Sun Mountain acquired by Solace Capital Partners
Sun Mountain, an industry leader in golf bags, push carts and outerwear for some 40 years, has been acquired by Solace Capital Partners. According to Solace’s website, the private equity firm focuses on “providing equity and debt to lower middle-market U.S. and Canadian companies facing complex situations. The Firm looks to invest $20 million to $100 million per transaction in companies generating $50 million to $1 billion of revenue.”
According to a press release announcing the acquisition, Sun Mountain will remain headquartered in Missoula, Mont., and will continue to be led by its current management team, including Ed Kowachek, company president for 20-plus years who will assume the role of CEO. Company founder Rick Reimers will retain ownership of Sun Mountain Motor Sports, which produces electric golf carts under the Finn Scooters brand. Terms of the transaction were not disclosed.
As to why now, Reimers was his usual straightforward self. “I think 41 years is enough to do a certain thing,” he told Golf Digest on Monday. “I haven’t ever had any partners, investors, advisors or board of directors. After a long time, you get somewhat tired of it. As this process took on a life of its own, I couldn’t think of a good reason not to sell.
“Over 41 years the business got to be a little bit defensive,” Reimers continued. “Competitors catch up and you have to keep re-inventing the same thing over and over. It becomes less entrepreneurial and less creative work and there is a huge difference between defense and creative work.

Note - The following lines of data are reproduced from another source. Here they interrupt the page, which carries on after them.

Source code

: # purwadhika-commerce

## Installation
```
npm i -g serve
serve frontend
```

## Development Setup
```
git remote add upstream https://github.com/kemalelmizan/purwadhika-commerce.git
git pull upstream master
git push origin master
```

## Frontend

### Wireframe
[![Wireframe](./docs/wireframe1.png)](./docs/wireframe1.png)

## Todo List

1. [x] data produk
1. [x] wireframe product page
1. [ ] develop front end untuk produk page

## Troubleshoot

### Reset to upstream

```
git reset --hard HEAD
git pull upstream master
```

When you’re working on something new and creative, there is no defense because it doesn’t exist. That’s what appeals to me.”
Founded in 1981, Sun Mountain under Reimers’ direction and vision, produced several innovations in golf bags, push carts, and outerwear. The company developed the first lightweight golf bag and modern stand bag, and was early to golf-specific performance outerwear and rainwear. Sun Mountain also has been credited with inventing the three-wheel golf push cart, and its ClubGlider brought innovation to the travel bag market. And for the handle at the top of a golf bag that every golfer grabs when putting down their stand bag, Sun Mountain was first to that as well.
“Sun Mountain is widely recognized as the standard in golf bags, push carts and outerwear due its superior product quality and commitment to innovation,” said Brett Wyard, a managing partner at Solace, which was founded in 2013 and is based in Los Angeles. “Under Rick’s ownership, the company has built a stellar reputation for excellence, and we see attractive opportunities to grow the business and bring its wide range of products to as many golfers as possible.”
Looking forward, Kowachek aims to keep that mantra front of mind and build on it. “Our mission will always be to create original, world-class golf products that enhance our customers’ experience and performance on and off the course," he said. "We are pleased to partner with Solace, which possesses substantial financial resources and operational expertise, to execute our mission on an even larger scale. I have been incredibly fortunate to work with and learn from Rick over the years and will strive to continue the legacy of a man who did so much to improve the sport of golf.”
Part of that legacy is keeping the company in Montana. In fact, not doing so might have proven a dealbreaker for Reimers.
“It was really crucial. It was important to me,” Reimers said. “Thankfully we were able to work all that out as well as a number of other things that were important. It really wasn’t a problem. The Solace people are great people. But in a negotiation, things need definition and it’s always better to do those things ahead of time than later.”
As for Reimers, with Sun Mountain’s future secured and off his plate, he’s looking forward to getting back to what interests him most. “As a designer, which I primarily consider myself to be, it’s much more exciting to work on something new and I have plenty of new things to work on. Finn Scooters and a couple of product variations that are exciting to me. I’d like to see if I can change the game one more time.
“I left South Dakota in 1973 with $5,000 and part of that earned from trapping muskrats. Considering what happened with the sale of the company, it’s impossible to imagine a better outcome.”